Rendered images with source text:
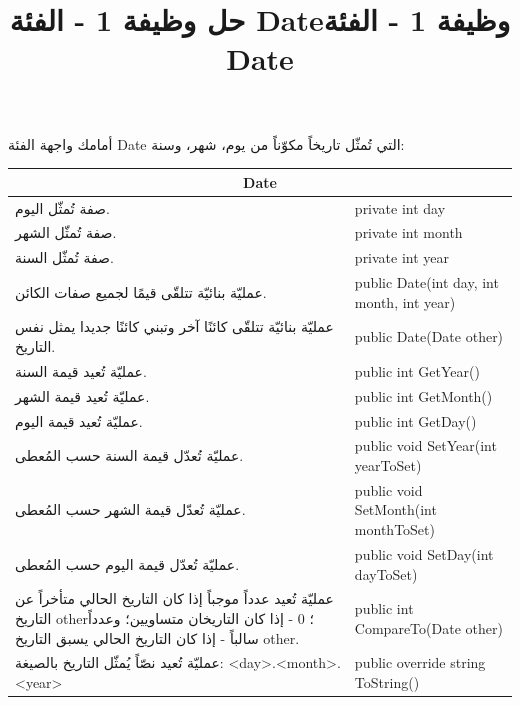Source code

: \documentclass[14pt]{extarticle}
\title{حل وظيفة 1 - الفئة \textenglish{Date}}
\title{وظيفة 1 - الفئة \textenglish{Date}}
\begin{document}
\maketitle

أمامك واجهة الفئة \textenglish{Date} التي تُمثّل تاريخاً مكوّناً من يوم، شهر، وسنة:

\begin{center}
\renewcommand{\arraystretch}{1.8}
{\small
\begin{tabular}{|p{}|l|}
\hline
\multicolumn{2}{|c|}{\textbf{\textenglish{Date}}} \\
\hline
صفة تُمثّل اليوم. & \textenglish{private int day} \\
\hline
صفة تُمثّل الشهر. & \textenglish{private int month} \\
\hline
صفة تُمثّل السنة. & \textenglish{private int year} \\
\hline
عمليّة بنائيّة تتلقّى قيمًا لجميع صفات الكائن. & \textenglish{public Date(int day, int month, int year)} \\
\hline
عمليّة بنائيّة تتلقّى كائنًا آخر وتبني كائنًا جديدا يمثل نفس التاريخ. & \textenglish{public Date(Date other)} \\
\hline
عمليّة تُعيد قيمة السنة. & \textenglish{public int GetYear()} \\
\hline
عمليّة تُعيد قيمة الشهر. & \textenglish{public int GetMonth()} \\
\hline
عمليّة تُعيد قيمة اليوم. & \textenglish{public int GetDay()} \\
\hline
عمليّة تُعدّل قيمة السنة حسب المُعطى.  & \textenglish{public void SetYear(int yearToSet)} \\
\hline
عمليّة تُعدّل قيمة الشهر حسب المُعطى. & \textenglish{public void SetMonth(int monthToSet)} \\
\hline
عمليّة تُعدّل قيمة اليوم حسب المُعطى. & \textenglish{public void SetDay(int dayToSet)} \\
\hline
عمليّة تُعيد عدداً موجباً إذا كان التاريخ الحالي متأخراً عن التاريخ \textenglish{other}؛ 0 - إذا كان التاريخان متساويين؛ وعدداً سالباً - إذا كان التاريخ الحالي يسبق التاريخ \textenglish{other}. & \textenglish{public int CompareTo(Date other)} \\
\hline
عمليّة تُعيد نصّاً يُمثّل التاريخ بالصيغة: \textenglish{<day>.<month>.<year>} & \textenglish{public override string ToString()} \\
\hline
\end{tabular}
}
\end{center}
\end{document}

> [Prompt]
Give an exact reproduction of the lines from the one with "صفة تُمثّل السنة." to the final line of the entries, including both.

> [Solved problem]
صفة تُمثّل السنة. & \textenglish{private int year} \\
\hline
عمليّة بنائيّة تتلقّى قيمًا لجميع صفات الكائن. & \textenglish{public Date(int day, int month, int year)} \\
\hline
عمليّة بنائيّة تتلقّى كائنًا آخر وتبني كائنًا جديدا يمثل نفس التاريخ. & \textenglish{public Date(Date other)} \\
\hline
عمليّة تُعيد قيمة السنة. & \textenglish{public int GetYear()} \\
\hline
عمليّة تُعيد قيمة الشهر. & \textenglish{public int GetMonth()} \\
\hline
عمليّة تُعيد قيمة اليوم. & \textenglish{public int GetDay()} \\
\hline
عمليّة تُعدّل قيمة السنة حسب المُعطى.  & \textenglish{public void SetYear(int yearToSet)} \\
\hline
عمليّة تُعدّل قيمة الشهر حسب المُعطى. & \textenglish{public void SetMonth(int monthToSet)} \\
\hline
عمليّة تُعدّل قيمة اليوم حسب المُعطى. & \textenglish{public void SetDay(int dayToSet)} \\
\hline
عمليّة تُعيد عدداً موجباً إذا كان التاريخ الحالي متأخراً عن التاريخ \textenglish{other}؛ 0 - إذا كان التاريخان متساويين؛ وعدداً سالباً - إذا كان التاريخ الحالي يسبق التاريخ \textenglish{other}. & \textenglish{public int CompareTo(Date other)} \\
\hline
عمليّة تُعيد نصّاً يُمثّل التاريخ بالصيغة: \textenglish{<day>.<month>.<year>} & \textenglish{public override string ToString()} \\
\hline
\end{tabular}
}
\end{center}
\end{document}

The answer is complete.